Mais rien ne l’est vraiment. L’aînée Tiana (Chenée Taylor) se bat pour maintenir la façade tout en rêvant de devenir maquilleuse. Tionne (Akins Subair), son frère, vit dans le déni, persuadé que leur mère s’est réincarnée dans un poulet qu’il garde précieusement dans le salon. Quant à Tanika (Kaydrah Walker-Wilkie), la petite dernière, elle observe le chaos avec une lucidité déconcertante. On ne saura jamais exactement ce qui est arrivé à leur mère, et c’est cette absence qui plane sur chaque épisode. Just Act Normal réussit le tour de force de transformer une situation tragique en un récit drôle, tendre et profondément humain.
Le point fort de la série tient à son équilibre fragile entre humour et douleur. Dans un autre contexte, la situation serait déchirante : ici, elle devient étrangement lumineuse. Les dialogues pétillent, les situations absurdes s’enchaînent : un dîner improvisé avec un poulet, réincarnation de leur mère, des disputes sur la lessive ou la “bonne manière” d’avoir l’air normal… et pourtant, l’émotion n’est jamais loin.
Cette tonalité hybride, entre drame et comédie, s’inscrit dans la meilleure tradition britannique des comédies sociales qui n’ont pas peur d’appuyer là où ça fait mal tout en faisant éclater de rire le spectateur, de Fleabag à Derry Girls. Mais Just Act Normal se démarque par son point de vue puisque tout est vu à hauteur de regard adolescent, là où l’imagination devient un refuge et où l’absurde est une stratégie de survie. Le poulet devient un symbole, ou simplement un besoin désespéré d’espoir. Tout respire la débrouille, la créativité et cette poésie du quotidien qu’on ne trouve que dans les foyers où tout tient par miracle. Les adultes ne sont pas loin tout de même, entre une maîtresse (Romola Garai) qui veut trop bien faire et un ex-créditeur de leur mère qui emménage chez eux.
Sous ses airs de comédie douce-amère, Just Act Normal parle avant tout de ce que signifie être “normal” quand on n’entre dans aucune case. La série explore la précarité invisible de familles qui passent sous les radars, la peur du système social, mais aussi la fierté et la dignité de ceux qui s’en sortent sans qu’on ne les voie jamais.
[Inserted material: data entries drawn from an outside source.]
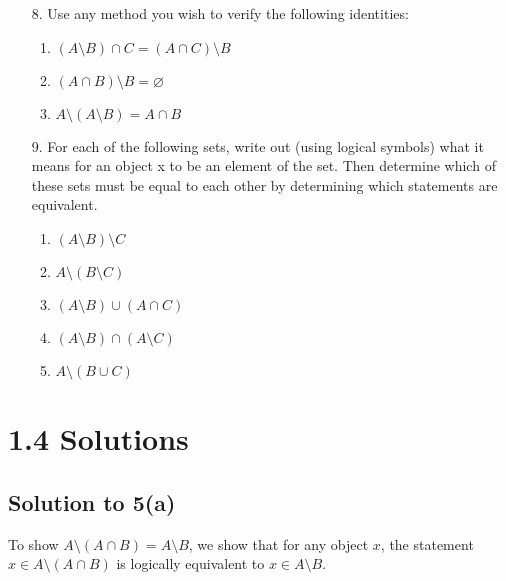 \documentclass{scrartcl}
\begin{document}
\begin{enumerate}[start=5]
        \item[8.] Use any method you wish to verify the following identities:
            \begin{enumerate}
                \item $(A \setminus B) \cap C = (A \cap C) \setminus B$
                \item $(A \cap B) \setminus B = \varnothing$
                \item $A \setminus (A \setminus B) = A \cap B$
            \end{enumerate}
        \item[9.] For each of the following sets, write out (using logical symbols) what it means for an object x to be an element of the set. Then determine which of these sets must be equal to each other by determining which statements are equivalent.
            \begin{enumerate}
                \item $(A \setminus B) \setminus C$
                \item $A \setminus (B \setminus C)$
                \item $(A \setminus B) \cup (A \cap C)$
                \item $(A \setminus B) \cap (A \setminus C)$
                \item $A \setminus (B \cup C)$
            \end{enumerate}
    \end{enumerate}

    \section*{1.4 Solutions}

    \subsection*{Solution to 5(a)}
    To show $A \setminus (A \cap B) = A \setminus B$, we show that for any object $x$, the statement $x \in A \setminus (A \cap B)$ is logically equivalent to $x \in A \setminus B$.
\end{document}
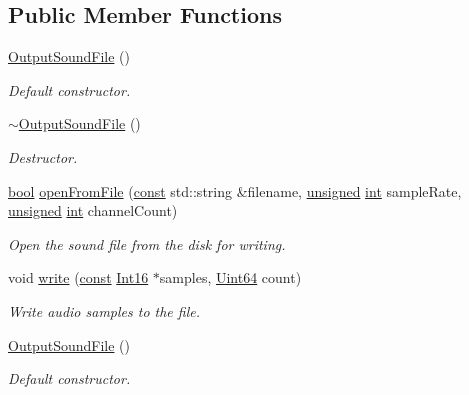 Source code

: \subsection*{Public Member Functions}
\begin{DoxyCompactItemize}
\item 
\hyperlink{classsf_1_1_output_sound_file_a7ae9f2dbd0991fa9394726a3d58bb19e}{Output\-Sound\-File} ()
\begin{DoxyCompactList}\small\item\em Default constructor. \end{DoxyCompactList}\item 
\hyperlink{classsf_1_1_output_sound_file_a1492adbfef1f391d720afb56f068182e}{$\sim$\-Output\-Sound\-File} ()
\begin{DoxyCompactList}\small\item\em Destructor. \end{DoxyCompactList}\item 
\hyperlink{term__entry_8h_a002004ba5d663f149f6c38064926abac}{bool} \hyperlink{classsf_1_1_output_sound_file_ae5e55f01c53c1422c44eaed2eed67fce}{open\-From\-File} (\hyperlink{term__entry_8h_a57bd63ce7f9a353488880e3de6692d5a}{const} std\-::string \&filename, \hyperlink{curses_8priv_8h_aca40206900cfc164654362fa8d4ad1e6}{unsigned} \hyperlink{term__entry_8h_ad65b480f8c8270356b45a9890f6499ae}{int} sample\-Rate, \hyperlink{curses_8priv_8h_aca40206900cfc164654362fa8d4ad1e6}{unsigned} \hyperlink{term__entry_8h_ad65b480f8c8270356b45a9890f6499ae}{int} channel\-Count)
\begin{DoxyCompactList}\small\item\em Open the sound file from the disk for writing. \end{DoxyCompactList}\item 
void \hyperlink{classsf_1_1_output_sound_file_adfcf525fced71121f336fa89faac3d67}{write} (\hyperlink{term__entry_8h_a57bd63ce7f9a353488880e3de6692d5a}{const} \hyperlink{namespacesf_a3c8e10435e2a310a7741755e66b5c94e}{Int16} $\ast$samples, \hyperlink{namespacesf_add9ac83466d96b9f50a009b9f4064266}{Uint64} count)
\begin{DoxyCompactList}\small\item\em Write audio samples to the file. \end{DoxyCompactList}\item 
\hyperlink{classsf_1_1_output_sound_file_a7ae9f2dbd0991fa9394726a3d58bb19e}{Output\-Sound\-File} ()
\begin{DoxyCompactList}\small\item\em Default constructor. \end{DoxyCompactList}\item 

\end{DoxyCompactItemize}
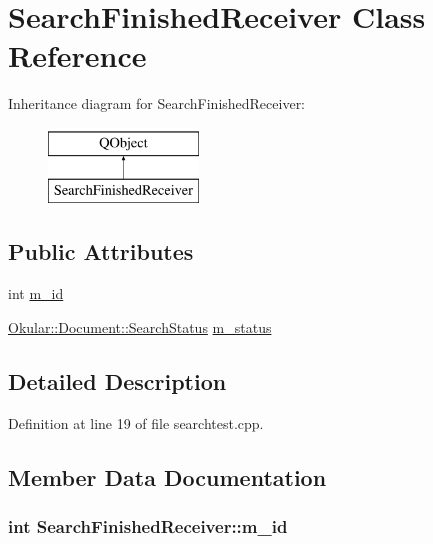 \hypertarget{classSearchFinishedReceiver}{\section{Search\+Finished\+Receiver Class Reference}
\label{classSearchFinishedReceiver}
}
Inheritance diagram for Search\+Finished\+Receiver\+:\begin{figure}[H]
\begin{center}
\leavevmode
\includegraphics[height=2.000000cm]{classSearchFinishedReceiver}
\end{center}
\end{figure}
\subsection*{Public Attributes}
\begin{DoxyCompactItemize}
\item 
int \hyperlink{classSearchFinishedReceiver_a05ff1ca722b542f0580a86a91fab0065}{m\+\_\+id}
\item 
\hyperlink{classOkular_1_1Document_aa9c2934f6abce7b0440ec74bb56eefbb}{Okular\+::\+Document\+::\+Search\+Status} \hyperlink{classSearchFinishedReceiver_a5a75af4e271846a79fc5a79c8452ed75}{m\+\_\+status}
\end{DoxyCompactItemize}


\subsection{Detailed Description}


Definition at line 19 of file searchtest.\+cpp.



\subsection{Member Data Documentation}
\hypertarget{classSearchFinishedReceiver_a05ff1ca722b542f0580a86a91fab0065}{
\subsubsection[{m\+\_\+id}]{\setlength{\rightskip}{0pt plus 5cm}int Search\+Finished\+Receiver\+::m\+\_\+id}}\label{classSearchFinishedReceiver_a05ff1ca722b542f0580a86a91fab0065}


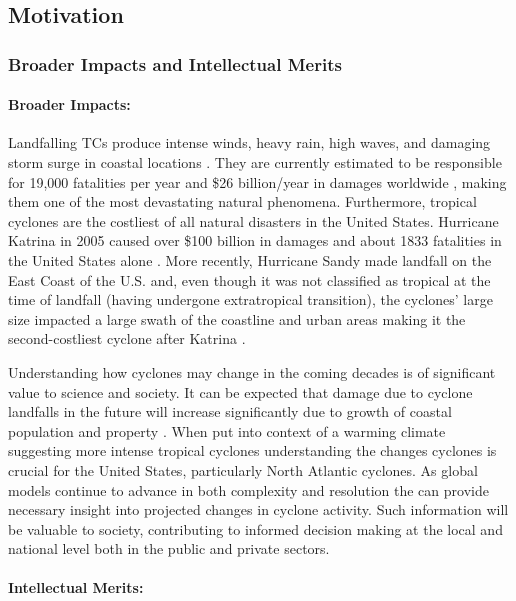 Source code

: \documentclass[11pt]{article}
\begin{document}
\subsection{Motivation} \label{sec:Motivation}

\subsubsection{Broader Impacts and Intellectual Merits}

\paragraph{Broader Impacts:}  

Landfalling TCs produce intense winds, heavy rain, high waves, and damaging storm surge in coastal locations \citep{EmanuelDivineWind}. They are currently estimated to be responsible for 19,000 fatalities per year and \$26 billion/year in damages worldwide \citep{Mendelsohn2012}, making them one of the most devastating natural phenomena. Furthermore, tropical cyclones are the costliest of all natural disasters in the United States\citep{Pielke1998}. Hurricane Katrina in 2005 caused over \$100 billion in damages and about 1833 fatalities in the United States alone \citep{Blake2011}. More recently, Hurricane Sandy made landfall on the East Coast of the U.S. and, even though it was not classified as tropical at the time of landfall (having undergone extratropical transition), the cyclones' large size impacted a large swath of the coastline and urban areas making it the second-costliest cyclone after Katrina \citep{Blake2013}.  

Understanding how cyclones may change in the coming decades is of significant value to science and society. It can be expected that damage due to cyclone landfalls in the future will increase significantly due to growth of coastal population and property \citep{Pielke2008}. When put into context of a warming climate suggesting more intense tropical cyclones \citep{Knutson2010} understanding the changes cyclones is crucial for the United States, particularly North Atlantic cyclones. As global models continue to advance in both complexity and resolution the can provide necessary insight into projected changes in cyclone activity.  Such information will be valuable to society, contributing to informed decision making at the local and national level both in the public and private sectors.

\paragraph{Intellectual Merits:}  
\end{document}
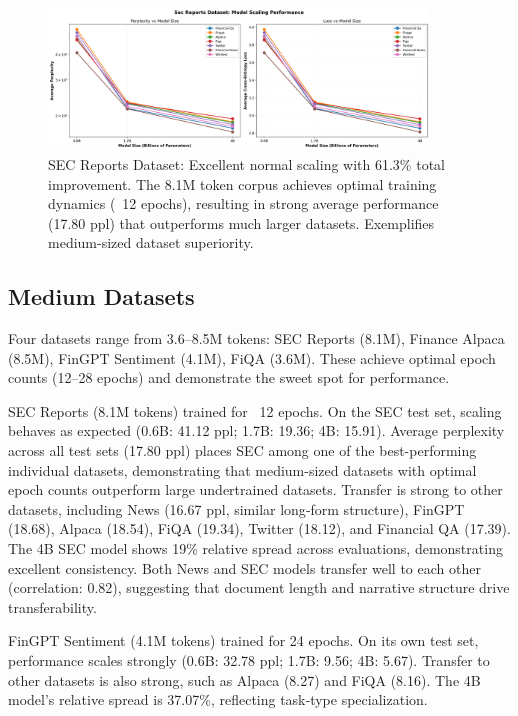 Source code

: \begin{figure}[htbp]
\centering
\includegraphics[width=0.9\textwidth]{figures/scaling_sec_reports.png}
\caption[SEC Reports Dataset: Scaling Behavior]{SEC Reports Dataset: Excellent normal scaling with 61.3\% total improvement. The 8.1M token corpus achieves optimal training dynamics (~12 epochs), resulting in strong average performance (17.80 ppl) that outperforms much larger datasets. Exemplifies medium-sized dataset superiority.}
\label{fig:scaling_sec_reports}
\end{figure}





\subsection{Medium Datasets}

Four datasets range from 3.6–8.5M tokens: SEC Reports (8.1M), Finance Alpaca (8.5M), FinGPT Sentiment (4.1M), FiQA (3.6M). These achieve optimal epoch counts (12–28 epochs) and demonstrate the sweet spot for performance.

SEC Reports (8.1M tokens) trained for ~12 epochs. On the SEC test set, scaling behaves as expected (0.6B: 41.12 ppl; 1.7B: 19.36; 4B: 15.91). Average perplexity across all test sets (17.80 ppl) places SEC among one of the best-performing individual datasets, demonstrating that medium-sized datasets with optimal epoch counts outperform large undertrained datasets. Transfer is strong to other datasets, including News (16.67 ppl, similar long‑form structure), FinGPT (18.68), Alpaca (18.54), FiQA (19.34), Twitter (18.12), and Financial QA (17.39). The 4B SEC model shows 19\% relative spread across evaluations, demonstrating excellent consistency. Both News and SEC models transfer well to each other (correlation: 0.82), suggesting that document length and narrative structure drive transferability.

FinGPT Sentiment (4.1M tokens) trained for 24 epochs. On its own test set, performance scales strongly (0.6B: 32.78 ppl; 1.7B: 9.56; 4B: 5.67). Transfer to other datasets is also strong, such as Alpaca (8.27) and FiQA (8.16). The 4B model's relative spread is 37.07\%, reflecting task‑type specialization.

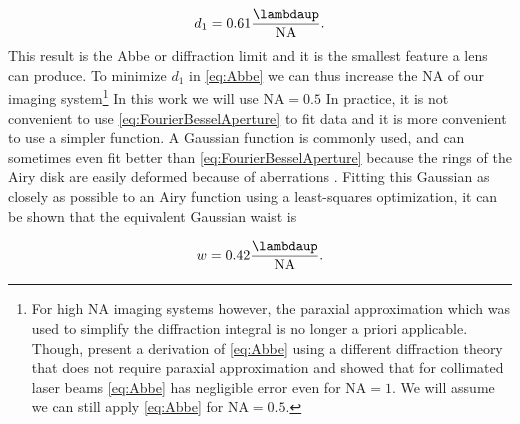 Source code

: \begin{equation}\label{eq:Abbe}
    d_1 = 0.61 \frac{\lambdaup}{\text{NA}}.
\end{equation}
This result is the Abbe or diffraction limit \cite{Abbe1882} and it is the smallest feature a lens can produce.
To minimize $d_1$ in \cref{eq:Abbe} we can thus increase the \ac{NA} of our imaging system\footnote{For high NA imaging systems however, the paraxial approximation which was used to simplify the diffraction integral is no longer a priori applicable. 
Though, \cite{Chon2007} present a derivation of \cref{eq:Abbe} using a different diffraction theory that does not require paraxial approximation and showed that for collimated laser beams \cref{eq:Abbe} has negligible error even for $\text{NA} = 1$. 
We will assume we can still apply \cref{eq:Abbe} for $\text{NA} = 0.5$.}
In this work we will use $\text{NA} = 0.5$
In practice, it is not convenient to use \cref{eq:FourierBesselAperture} to fit data and it is more convenient to use a simpler function. 
A Gaussian function is commonly used, and can sometimes even fit better than \cref{eq:FourierBesselAperture} because the rings of the Airy disk are easily deformed because of aberrations \cite{Knottnerus2018}.
Fitting this Gaussian as closely as possible to an Airy function using a least-squares optimization, it can be shown that the equivalent Gaussian waist is \cite{Zhang2007}

\begin{equation}\label{eq:GaussianAiryFit}
    w = 0.42 \frac{\lambdaup}{\text{NA}}.
\end{equation}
Elle aborde également la représentation des familles noires britanniques avec finesse. C’est simplement une réalité, filmée avec empathie.
Et puis, il y a ce non-dit central : qu’est-il réellement arrivé à leur mère ? Dans les deux premiers épisodes, on ne l’apprendra pas, à voir par la suite… À travers ses trois héros, la série parle de fraternité, de responsabilité précoce, mais surtout de résilience joyeuse celle qui transforme le drame en comédie et la peur en tendresse.
À la fois drôle, étrange, poétique et bouleversante, Just Act Normal rentre dans la veine des séries britanniques qui réussissent à capturer un pan de vie avec justesse et sincérité. On en redemande. Pour le moment aucun diffuseur français n’a été annoncé.